• [What is being asked] Lines from the top of the listing down to the one with "In C, numeric", inclusive, are to be copied exactly.

[[ Provided records open ]]

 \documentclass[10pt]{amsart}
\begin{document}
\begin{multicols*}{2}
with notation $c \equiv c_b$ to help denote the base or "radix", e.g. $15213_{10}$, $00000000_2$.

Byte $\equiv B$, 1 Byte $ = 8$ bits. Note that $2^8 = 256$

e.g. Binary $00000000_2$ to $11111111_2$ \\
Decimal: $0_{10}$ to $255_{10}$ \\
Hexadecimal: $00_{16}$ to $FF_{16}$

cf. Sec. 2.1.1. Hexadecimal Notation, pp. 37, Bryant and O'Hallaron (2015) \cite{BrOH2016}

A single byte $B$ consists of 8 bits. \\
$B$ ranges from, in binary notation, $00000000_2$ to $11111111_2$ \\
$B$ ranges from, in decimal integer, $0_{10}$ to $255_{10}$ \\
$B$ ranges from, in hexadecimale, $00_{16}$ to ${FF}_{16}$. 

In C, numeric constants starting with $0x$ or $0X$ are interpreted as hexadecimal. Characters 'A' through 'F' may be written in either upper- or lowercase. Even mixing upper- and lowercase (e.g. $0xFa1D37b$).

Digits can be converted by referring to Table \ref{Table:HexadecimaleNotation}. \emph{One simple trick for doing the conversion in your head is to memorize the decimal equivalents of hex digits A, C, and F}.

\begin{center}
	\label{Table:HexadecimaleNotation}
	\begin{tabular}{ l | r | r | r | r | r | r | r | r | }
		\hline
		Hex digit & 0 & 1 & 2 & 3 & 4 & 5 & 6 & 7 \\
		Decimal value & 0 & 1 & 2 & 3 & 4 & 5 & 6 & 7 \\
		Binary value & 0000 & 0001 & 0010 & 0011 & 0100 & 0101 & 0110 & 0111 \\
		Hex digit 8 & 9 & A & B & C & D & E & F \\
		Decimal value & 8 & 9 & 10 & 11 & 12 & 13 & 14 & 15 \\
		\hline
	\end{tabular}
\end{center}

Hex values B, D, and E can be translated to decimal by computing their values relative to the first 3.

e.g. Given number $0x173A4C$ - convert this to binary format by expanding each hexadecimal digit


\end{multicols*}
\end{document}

[[ Provided records closed ]]

• [Task result]
 \documentclass[10pt]{amsart}
\begin{document}
\begin{multicols*}{2}
with notation $c \equiv c_b$ to help denote the base or "radix", e.g. $15213_{10}$, $00000000_2$.

Byte $\equiv B$, 1 Byte $ = 8$ bits. Note that $2^8 = 256$

e.g. Binary $00000000_2$ to $11111111_2$ \\
Decimal: $0_{10}$ to $255_{10}$ \\
Hexadecimal: $00_{16}$ to $FF_{16}$

cf. Sec. 2.1.1. Hexadecimal Notation, pp. 37, Bryant and O'Hallaron (2015) \cite{BrOH2016}

A single byte $B$ consists of 8 bits. \\
$B$ ranges from, in binary notation, $00000000_2$ to $11111111_2$ \\
$B$ ranges from, in decimal integer, $0_{10}$ to $255_{10}$ \\
$B$ ranges from, in hexadecimale, $00_{16}$ to ${FF}_{16}$. 

In C, numeric constants starting with $0x$ or $0X$ are interpreted as hexadecimal. Characters 'A' through 'F' may be written in either upper- or lowercase. Even mixing upper- and lowercase (e.g. $0xFa1D37b$).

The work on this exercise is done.